Enable fully homomorphic encryption with Amazon SageMaker endpoints for secure, real-time inferencing

This is joint post co-written by Leidos and AWS. Leidos is a FORTUNE 500 science and technology solutions leader working to address some of the world’s toughest challenges in the defense, intelligence, homeland security, civil, and healthcare markets.

Leidos has partnered with AWS to develop an approach to privacy-preserving, confidential machine learning (ML) modeling where you build cloud-enabled, encrypted pipelines.

Homomorphic encryption is a new approach to encryption that allows computations and analytical functions to be run on encrypted data, without first having to decrypt it, in order to preserve privacy in cases where you have a policy that states data should never be decrypted. Fully homomorphic encryption (FHE) is the strongest notion of this type of approach, and it allows you to unlock the value of your data where zero-trust is key. The core requirement is that the data needs to be able to be represented with numbers through an encoding technique, which can be applied to numerical, textual, and image-based datasets. Data using FHE is larger in size, so testing must be done for applications that need the inference to be performed in near-real time or with size limitations. It’s also important to phrase all computations as linear equations.

In this post, we show how to activate privacy-preserving ML predictions for the most highly regulated environments. The predictions (inference) use encrypted data and the results are only decrypted by the end consumer (client side).

To demonstrate this, we show an example of customizing an Amazon SageMaker Scikit-learn, open sourced, deep learning container to enable a deployed endpoint to accept client-side encrypted inference requests. Although this example shows how to perform this for inference operations, you can extend the solution to training and other ML steps.

Endpoints are deployed with a couple clicks or lines of code using SageMaker, which simplifies the process for developers and ML experts to build and train ML and deep learning models in the cloud.
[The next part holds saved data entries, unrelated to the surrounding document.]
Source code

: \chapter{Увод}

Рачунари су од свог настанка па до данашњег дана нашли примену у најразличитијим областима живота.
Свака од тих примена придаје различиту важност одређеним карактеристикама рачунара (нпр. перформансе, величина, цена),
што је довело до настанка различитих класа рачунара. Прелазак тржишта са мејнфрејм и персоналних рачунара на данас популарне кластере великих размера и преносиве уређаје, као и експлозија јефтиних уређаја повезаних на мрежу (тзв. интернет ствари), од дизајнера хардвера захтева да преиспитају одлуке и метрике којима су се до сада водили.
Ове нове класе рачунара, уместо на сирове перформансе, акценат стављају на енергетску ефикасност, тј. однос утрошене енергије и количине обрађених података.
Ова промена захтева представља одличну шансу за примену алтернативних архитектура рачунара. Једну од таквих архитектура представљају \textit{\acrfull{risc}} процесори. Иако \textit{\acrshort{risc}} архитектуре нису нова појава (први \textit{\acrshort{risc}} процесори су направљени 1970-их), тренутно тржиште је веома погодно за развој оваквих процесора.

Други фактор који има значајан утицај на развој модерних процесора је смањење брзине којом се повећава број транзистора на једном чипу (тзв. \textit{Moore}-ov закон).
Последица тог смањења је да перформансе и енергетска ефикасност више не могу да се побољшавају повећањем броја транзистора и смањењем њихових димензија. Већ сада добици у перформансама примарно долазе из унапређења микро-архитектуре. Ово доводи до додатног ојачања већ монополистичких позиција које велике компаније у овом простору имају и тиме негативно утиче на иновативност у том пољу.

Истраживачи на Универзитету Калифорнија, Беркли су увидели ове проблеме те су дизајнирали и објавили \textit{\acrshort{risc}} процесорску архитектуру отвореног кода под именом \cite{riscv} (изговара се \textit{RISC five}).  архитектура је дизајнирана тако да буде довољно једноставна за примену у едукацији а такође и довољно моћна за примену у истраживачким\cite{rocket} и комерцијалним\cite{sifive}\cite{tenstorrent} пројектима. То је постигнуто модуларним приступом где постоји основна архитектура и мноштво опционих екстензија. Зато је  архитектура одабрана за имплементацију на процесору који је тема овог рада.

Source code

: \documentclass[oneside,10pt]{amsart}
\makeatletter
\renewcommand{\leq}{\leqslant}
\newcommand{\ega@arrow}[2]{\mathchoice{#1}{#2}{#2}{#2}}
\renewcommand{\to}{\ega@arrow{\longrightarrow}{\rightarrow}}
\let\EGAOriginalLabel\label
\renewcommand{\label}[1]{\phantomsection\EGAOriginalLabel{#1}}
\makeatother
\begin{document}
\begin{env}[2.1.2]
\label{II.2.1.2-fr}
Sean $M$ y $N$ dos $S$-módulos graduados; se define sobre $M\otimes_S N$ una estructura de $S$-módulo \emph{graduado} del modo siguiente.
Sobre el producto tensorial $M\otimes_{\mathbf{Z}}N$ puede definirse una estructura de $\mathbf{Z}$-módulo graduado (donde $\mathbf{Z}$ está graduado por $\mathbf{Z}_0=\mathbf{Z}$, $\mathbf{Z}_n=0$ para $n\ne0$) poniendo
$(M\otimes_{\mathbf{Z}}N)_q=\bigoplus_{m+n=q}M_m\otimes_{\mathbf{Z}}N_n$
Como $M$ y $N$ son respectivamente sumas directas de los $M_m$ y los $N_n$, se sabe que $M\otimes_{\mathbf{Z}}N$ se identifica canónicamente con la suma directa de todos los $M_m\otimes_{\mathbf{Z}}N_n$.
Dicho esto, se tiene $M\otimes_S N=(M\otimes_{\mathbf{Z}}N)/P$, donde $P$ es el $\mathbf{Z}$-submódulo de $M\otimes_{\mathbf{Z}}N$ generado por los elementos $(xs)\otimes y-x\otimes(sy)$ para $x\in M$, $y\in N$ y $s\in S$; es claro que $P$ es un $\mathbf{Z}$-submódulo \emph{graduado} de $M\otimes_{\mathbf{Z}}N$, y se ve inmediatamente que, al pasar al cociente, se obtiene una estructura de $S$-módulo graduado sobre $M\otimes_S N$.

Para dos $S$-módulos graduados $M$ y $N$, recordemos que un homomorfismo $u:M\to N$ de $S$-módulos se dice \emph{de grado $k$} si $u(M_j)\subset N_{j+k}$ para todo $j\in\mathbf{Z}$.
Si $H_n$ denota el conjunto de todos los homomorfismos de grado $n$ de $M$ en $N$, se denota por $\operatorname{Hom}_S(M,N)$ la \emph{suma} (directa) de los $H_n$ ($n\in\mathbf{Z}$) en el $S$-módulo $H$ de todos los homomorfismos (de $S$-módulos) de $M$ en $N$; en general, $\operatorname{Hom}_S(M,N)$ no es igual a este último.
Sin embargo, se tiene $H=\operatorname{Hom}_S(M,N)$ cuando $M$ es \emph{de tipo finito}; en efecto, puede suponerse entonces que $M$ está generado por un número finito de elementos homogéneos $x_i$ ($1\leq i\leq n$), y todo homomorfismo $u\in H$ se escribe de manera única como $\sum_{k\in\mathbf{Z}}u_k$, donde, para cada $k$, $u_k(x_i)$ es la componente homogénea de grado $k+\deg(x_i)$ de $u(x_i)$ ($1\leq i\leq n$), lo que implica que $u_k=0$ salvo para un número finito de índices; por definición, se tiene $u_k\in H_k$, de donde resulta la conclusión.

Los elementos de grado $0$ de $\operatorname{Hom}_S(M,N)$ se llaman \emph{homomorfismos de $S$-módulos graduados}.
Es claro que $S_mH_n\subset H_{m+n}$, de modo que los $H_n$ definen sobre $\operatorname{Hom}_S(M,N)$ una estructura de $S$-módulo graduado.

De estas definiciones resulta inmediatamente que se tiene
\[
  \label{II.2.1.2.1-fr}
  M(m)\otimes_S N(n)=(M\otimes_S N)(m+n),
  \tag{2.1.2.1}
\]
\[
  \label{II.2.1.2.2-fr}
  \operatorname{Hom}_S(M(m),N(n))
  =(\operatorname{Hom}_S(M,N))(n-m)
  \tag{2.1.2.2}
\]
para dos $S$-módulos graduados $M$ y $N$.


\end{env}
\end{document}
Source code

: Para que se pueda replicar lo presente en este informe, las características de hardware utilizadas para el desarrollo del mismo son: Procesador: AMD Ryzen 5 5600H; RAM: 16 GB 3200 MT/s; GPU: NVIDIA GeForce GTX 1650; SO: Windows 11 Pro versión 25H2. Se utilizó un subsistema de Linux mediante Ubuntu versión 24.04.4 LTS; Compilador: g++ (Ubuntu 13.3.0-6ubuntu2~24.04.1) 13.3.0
Models built using SageMaker can then be deployed as real-time endpoints, which is critical for inference workloads where you have real time, steady state, low latency requirements. Applications and services can call the deployed endpoint directly or through a deployed serverless Amazon API Gateway architecture. To learn more about real-time endpoint architectural best practices, refer to Creating a machine learning-powered REST API with Amazon API Gateway mapping templates and Amazon SageMaker. The following figure shows both versions of these patterns.

In both of these patterns, encryption in transit provides confidentiality as the data flows through the services to perform the inference operation. When received by the SageMaker endpoint, the data is generally decrypted to perform the inference operation at runtime, and is inaccessible to any external code and processes. To achieve additional levels of protection, FHE enables the inference operation to generate encrypted results for which the results can be decrypted by a trusted application or client.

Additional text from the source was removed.